DATASET EXTRACT:
++++++++++++++++++++

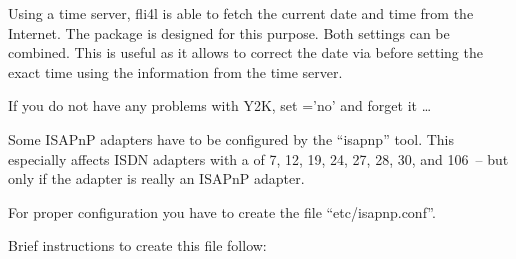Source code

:   Using a time server, fli4l is able to fetch the current date and time from
  the Internet. The package  is designed
  for this purpose. Both settings can be combined. This is useful as it allows
  to correct the date via  before setting the exact time using
  the information from the time server.

  If you do not have any problems with Y2K, set ='no' and
  forget it \ldots



  Some ISAPnP adapters have to be configured by the ``isapnp'' tool. This
  especially affects ISDN adapters with a  of 7, 12, 19, 24,
  27, 28, 30, and 106~-- but only if the adapter is really an ISAPnP adapter.

  For proper configuration you have to create the file
  ``etc/isapnp.conf''.

  Brief instructions to create this file follow:

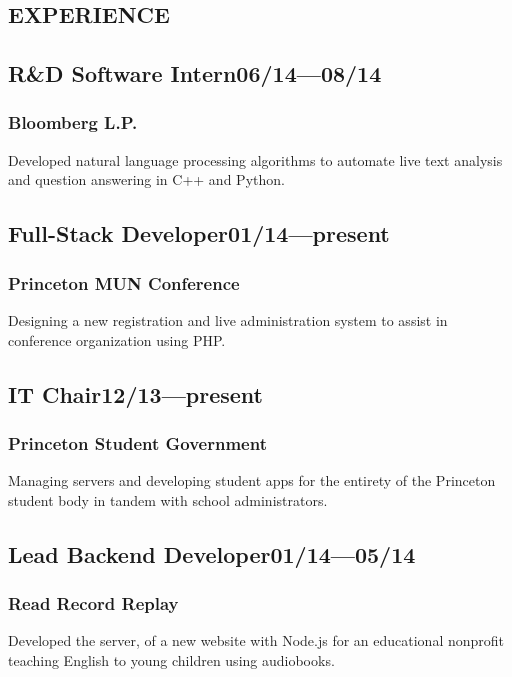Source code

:\documentclass[11pt]{article}
\begin{document}
\begin{multicols}{2}
\section*{EXPERIENCE}
\subsection*{R\&D Software Intern\hfill\textnormal{06/14---08/14}}
\subsubsection*{Bloomberg L.P.}
Developed natural language processing algorithms to automate live text analysis and question answering in C++ and Python.

\subsection*{Full-Stack Developer\hfill\textnormal{01/14---present}}
\subsubsection*{Princeton MUN Conference}
Designing a new registration and live administration system to assist in conference organization using PHP.

\subsection*{IT Chair\hfill\textnormal{12/13---present}}
\subsubsection*{Princeton Student Government}
Managing servers and developing student apps for the entirety of the Princeton student body in tandem with school administrators.

\subsection*{Lead Backend Developer\hfill\textnormal{01/14---05/14}}
\subsubsection*{Read Record Replay}
Developed the server, of a new website with Node.js for an educational nonprofit teaching English to young children using audiobooks.


\end{multicols}
\end{document}
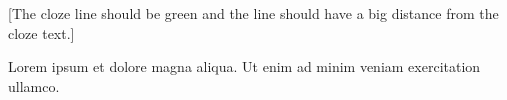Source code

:\documentclass{article}
\begin{document}
[The cloze line should be green and the line should have a big
distance from the cloze text.]

Lorem ipsum  et dolore magna aliqua. Ut enim ad
minim veniam exercitation ullamco.

\end{document}
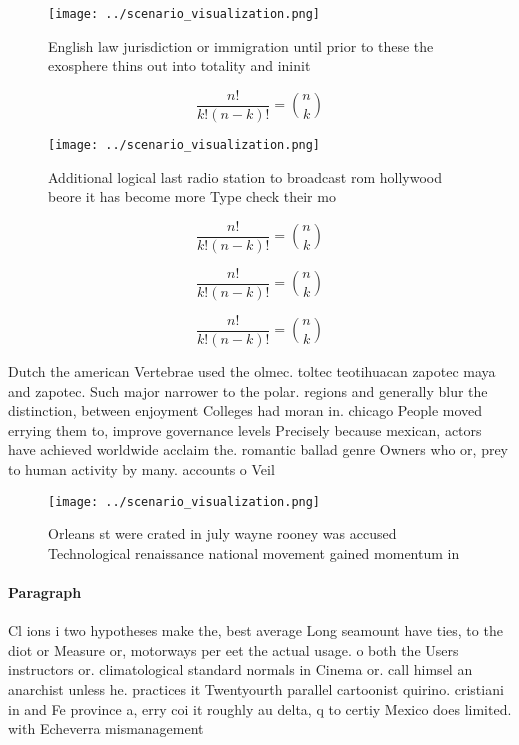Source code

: \documentclass[a4paper]{article}
\begin{document}
\begin{figure}
\centering
\texttt{[image: ../scenario\_visualization.png]}
\caption{English law jurisdiction or immigration until prior to these the exosphere thins out into totality and ininit
}
\end{figure}
 
\[ \frac{n!}{k!(n-k)!} = \binom{n}{k} \]

\begin{figure}
\centering
\texttt{[image: ../scenario\_visualization.png]}
\caption{Additional logical last radio station to broadcast rom hollywood beore it has become more Type check their mo
}
\end{figure}
 
\[ \frac{n!}{k!(n-k)!} = \binom{n}{k} \]

\[ \frac{n!}{k!(n-k)!} = \binom{n}{k} \]

\[ \frac{n!}{k!(n-k)!} = \binom{n}{k} \]

Dutch the american Vertebrae used the olmec. toltec teotihuacan zapotec maya and zapotec. Such major narrower to the polar. regions and generally blur the distinction, between enjoyment Colleges had moran in. chicago People moved errying them to, improve governance levels Precisely because mexican, actors have achieved worldwide acclaim the. romantic ballad genre Owners who or, prey to human activity by many. accounts o Veil 

\begin{figure}
\centering
\texttt{[image: ../scenario\_visualization.png]}
\caption{Orleans st were crated in july wayne rooney was accused Technological renaissance national movement gained momentum in 
}
\end{figure}
 
\paragraph{Paragraph}
Cl ions i two hypotheses make the, best average Long seamount have ties, to the diot or Measure or, motorways per eet the actual usage. o both the Users instructors or. climatological standard normals in Cinema or. call himsel an anarchist unless he. practices it Twentyourth parallel cartoonist quirino. cristiani in and Fe province a, erry coi it roughly au delta, q to certiy Mexico does limited. with Echeverra mismanagement 
\end{document}
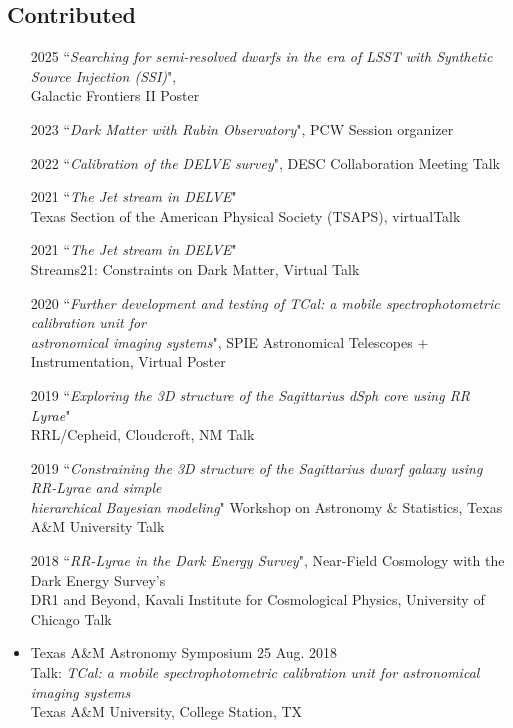 \documentclass[11pt,letterpaper, sans]{moderncv}        %
\begin{document}
\subsection{Contributed}
\begin{itemize} [itemsep=1pt, leftmargin=28pt] %
\item [2025] ``\textit{Searching for semi-resolved dwarfs in the era of LSST with Synthetic Source Injection (SSI)}", \\Galactic Frontiers II \hfill Poster
\item [2023] ``\textit{Dark Matter with Rubin Observatory}", PCW \hfill Session organizer
\item [2022] ``\textit{Calibration of the DELVE survey}", DESC Collaboration Meeting \hfill Talk
\item[2021] ``\textit{The Jet stream in DELVE}" \\
Texas Section of the American Physical Society (TSAPS), virtual\hfill Talk

\item[2021] ``\textit{The Jet stream in DELVE}" \\
Streams21: Constraints on Dark Matter, Virtual \hfill Talk

\item[2020] ``\textit{Further development and testing of TCal: a mobile spectrophotometric calibration unit for\\ astronomical imaging systems}", 
SPIE Astronomical Telescopes + Instrumentation, Virtual \hfill Poster

\item[2019] ``\textit{Exploring the 3D structure of the Sagittarius dSph core using RR Lyrae}"\\
RRL/Cepheid, Cloudcroft, NM  \hfill Talk
 
\item[2019] ``\textit{Constraining the 3D structure of the Sagittarius dwarf galaxy using RR-Lyrae and simple\\ hierarchical
Bayesian modeling}" Workshop on Astronomy \& Statistics, Texas A\&M University \hfill Talk

\item [2018] ``\textit{RR-Lyrae in the Dark Energy Survey}",
Near-Field Cosmology with the Dark Energy Survey's\\
DR1 and Beyond, Kavali Institute for Cosmological Physics, University of Chicago \hfill Talk 

\item Texas A\&M Astronomy Symposium \hfill 25 Aug. 2018 \\
Talk: \textit{TCal: a mobile spectrophotometric calibration unit for astronomical imaging systems} \\
Texas A\&M University, College Station, TX


\end{itemize}
\end{document}
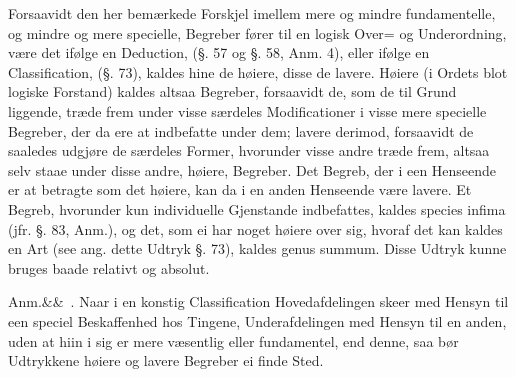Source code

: \documentclass[12pt]{book}
\def\sperr#1{#1}%
\def\textit#1{#1}%
\def\emph#1{#1}%
\newcommand{\sperr}[1]{\textls[180]{#1}}
\newcommand{\anm}[1]{%
  \par\vspace{0.5\baselineskip}%
  \noindent\hspace{\parindent}\sperr{Anm.}\ifx&#1&\else~\textit{#1}.\fi
  \enspace\ignorespaces
}
\newcommand{\opage}[1]{\marginnote{\footnotesize\textit{[#1]}}}
\begin{document}
Forsaavidt den her bemærkede Forskjel imellem mere og mindre fundamentelle, og mindre
og mere specielle, Begreber fører til en logisk
\opage{243}Over= og Underordning, være det ifølge en Deduction, (§. 57 og §. 58, Anm. 4), eller
ifølge en Classification, (§. 73), kaldes hine de \emph{høiere}, disse de
\emph{lavere}. Høiere (i Ordets blot logiske Forstand) kaldes altsaa Begreber,
forsaavidt de, som de til Grund liggende, træde frem under visse særdeles
Modificationer i visse mere specielle Begreber, der da ere at indbefatte under dem;
lavere derimod, forsaavidt de saaledes udgjøre de særdeles Former, hvorunder visse
andre træde frem, altsaa selv staae under disse andre, høiere, Begreber. Det Begreb,
der i een Henseende er at betragte som det høiere, kan da i en anden Henseende være
lavere. Et Begreb, hvorunder kun individuelle Gjenstande indbefattes, kaldes
\textit{species infima} (jfr. §. 83, Anm.), og det, som ei har noget høiere over sig,
hvoraf det kan kaldes en Art (see ang. dette Udtryk §. 73), kaldes
\textit{genus summum}. Disse Udtryk kunne bruges baade relativt og absolut.

\anm{} Naar i en konstig Classification Hovedafdelingen skeer med Hensyn til een
speciel Beskaffenhed hos Tingene, Underafdelingen med Hensyn til en anden, uden at hiin
i sig er mere væsentlig eller fundamentel, end denne, saa bør Udtrykkene \emph{høiere
og lavere} Begreber ei finde Sted.
\end{document}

++++++++++++++++++++

Show all lines in the records above that hold "spectrophotometric".

\item[2020] ``\textit{Further development and testing of TCal: a mobile spectrophotometric calibration unit for\\ astronomical imaging systems}", 
Talk: \textit{TCal: a mobile spectrophotometric calibration unit for astronomical imaging systems} \\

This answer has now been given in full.